REPUBLIKA.CO.ID, JAKARTA -- Presiden Joko Widodo (Jokowi) turut menyoroti tingginya angka pernikahan dini anak di sejumlah daerah di Indonesia. Menurut dia, pernikahan harus benar-benar disiapkan secara lahir dan batin.
“Yang namanya pernikahan harus dilihat bahwa yang mau nikah benar-benar siap lahir dan batin,” kata Jokowi saat membuka Rakernas Program Pembangunan Keluarga, Kependudukan dan Keluarga Berencana dan Penurunan Stunting, Jakarta, Rabu (25/1/2023).
Selain itu, Jokowi juga menekankan pentingnya menyiapkan kehamilan untuk menghindari masalah stunting.
“Jangan sampai mau nikah, ada anemia kurang darah nanti waktu hamil kalau ini nggak diselesaikan anaknya menjadi stunting, penyelesaian setelah lahir akan lebih sulit. Akan lebih mudah diselesaikan kalau anak di dalam kandungan,” ujar dia.
Kendati demikian, angka stunting selama delapan tahun terakhir ini disebutnya mengalami penurunan drastis, dari sebelumnya 37 persen kemudian menjadi 21,6 persen di 2022. Jokowi pun menargetkan angka stunting di 2024 menurun menjadi 14 persen.
Sebelumnya, Kementerian Koordinator Bidang Pembangunan Manusia dan Kebudayaan (Kemenko PMK) menyoroti tingginya angka pernikahan dini anak di beberapa wilayah.
Deputi Bidang Koordinasi Peningkatan Kualitas Anak, Perempuan dan Pemuda Kementerian Koordinator Bidang Pembangunan Manusia dan Kebudayaan (Kemenko PMK) Femmy Eka Kartika Putri menyebut, provinsi dengan jumlah penduduk yang tinggi rentan mengalami pernikahan dini yang cukup tinggi juga.
“Provinsi Jawa Timur, Jawa Tengah, dan Jawa Barat dengan jumlah penduduknya yang besar tentunya memiliki angka cukup tinggi terkait pernikahan usia dini, hal ini perlu mendapatkan perhatian dari seluruh pemangku kepentingan,” kata Femmy dikutip dari website Kemenko PMK, Senin (16/1/2023).
Salah satu contohnya, di Ponorogo. Pengadilan Agama Ponorogo selama 2022 menerima sebanyak 191 permohonan anak menikah dini. Dari 191 pemohonan dispensasi nikah yang masuk, rentang usia terbanyak mengajukan permohonan adalah 15 hingga 19 tahun sebanyak 184 perkara. Sisanya pemohon dispensasi nikah memiliki umur di bawah 15 tahun, yakni tujuh perkara.

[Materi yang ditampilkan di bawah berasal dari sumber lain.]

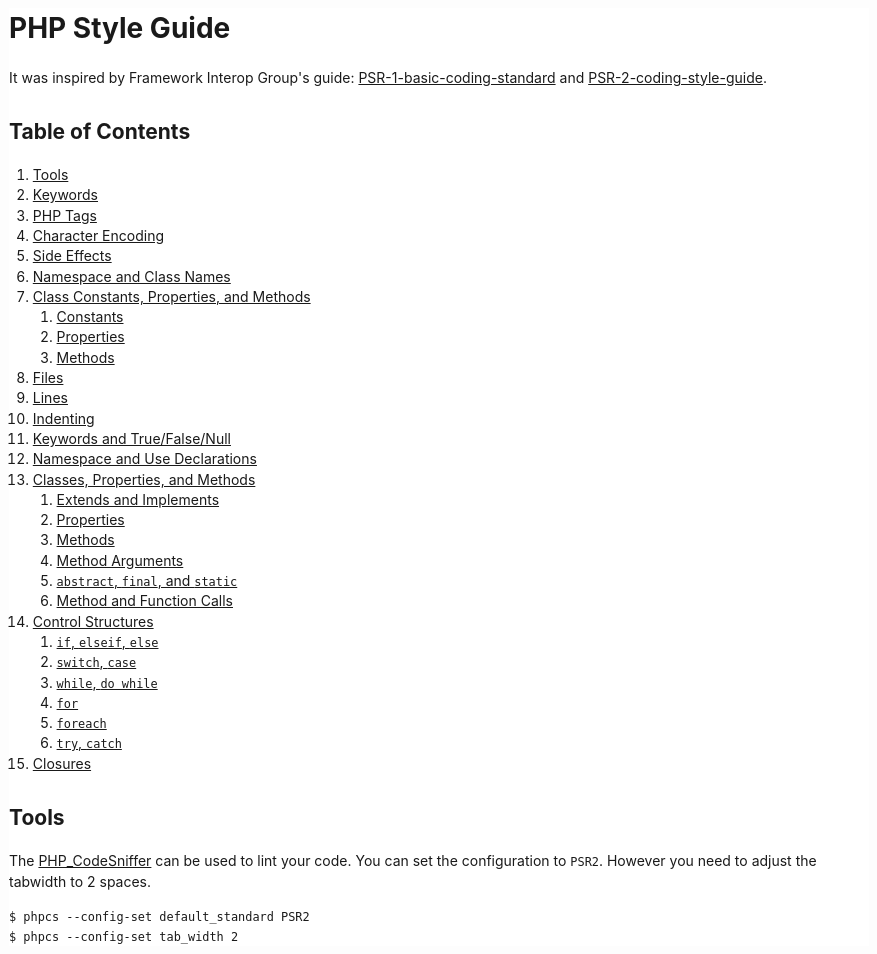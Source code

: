 # PHP Style Guide

It was inspired by Framework Interop Group's guide:
[PSR-1-basic-coding-standard](https://github.com/php-fig/fig-standards/blob/master/accepted/PSR-1-basic-coding-standard.md)
and [PSR-2-coding-style-guide](https://github.com/php-fig/fig-standards/blob/master/accepted/PSR-2-coding-style-guide.md).

## Table of Contents
  1.  [Tools](#tools)
  1.  [Keywords](#keywords)
  1.  [PHP Tags](#php-tags)
  1.  [Character Encoding](#character-encoding)
  1.  [Side Effects](#side-effects)
  1.  [Namespace and Class Names](#namespace-and-class-names)
  1.  [Class Constants, Properties, and Methods](#class-constants-properties-and-methodes)
      1. [Constants](#constants)
      1. [Properties](#properties)
      1. [Methods](#methods)
  1.  [Files](#files)
  1.  [Lines](#lines)
  1.  [Indenting](#indenting)
  1.  [Keywords and True/False/Null](#keywords-and-true-false-null)
  1.  [Namespace and Use Declarations](#namespace-and-use-declarations)
  1.  [Classes, Properties, and Methods](#classes-properties-and-methods)
      1. [Extends and Implements](#extends-and-implements)
      1. [Properties](#properties)
      1. [Methods](#methods)
      1. [Method Arguments](#method-arguments)
      1. [`abstract`, `final`, and `static`](#abstract-final-static)
      1. [Method and Function Calls](#method-and-function-calls)
  1.  [Control Structures](#control-structures)
      1. [`if`, `elseif`, `else`](#if-elseif-else)
      1. [`switch`, `case`](#switch-case)
      1. [`while`, `do while`](#while-do-while)
      1. [`for`](#for)
      1. [`foreach`](#foreach)
      1. [`try`, `catch`](#try-catch)
  1.  [Closures](#closures)

## Tools

The [PHP\_CodeSniffer](https://github.com/squizlabs/PHP_CodeSniffer) can be used to lint your code.
You can set the configuration to `PSR2`. However you need to adjust the tabwidth to 2 spaces.

```
$ phpcs --config-set default_standard PSR2
$ phpcs --config-set tab_width 2
```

Femmy mengatakan, faktor penyebab pernikahan di bawah umur yaitu kehamilan sebelum pernikahan, tekanan sosial budaya, faktor ekonomi, peningkatan penggunaan internet dan media sosial, serta pendidikan yang masih terbatas.
Karenanya Femmy berharap peran aktif orang tua dalam melakukan pendampingan terhadap anak-anaknya demi pencegahan perkawinan dini. Ia mengajak seluruh orang tua di Indonesia selalu memberikan pendampingan dan mengedukasi anak-anaknya tentang bahaya pergaulan bebas saat ini.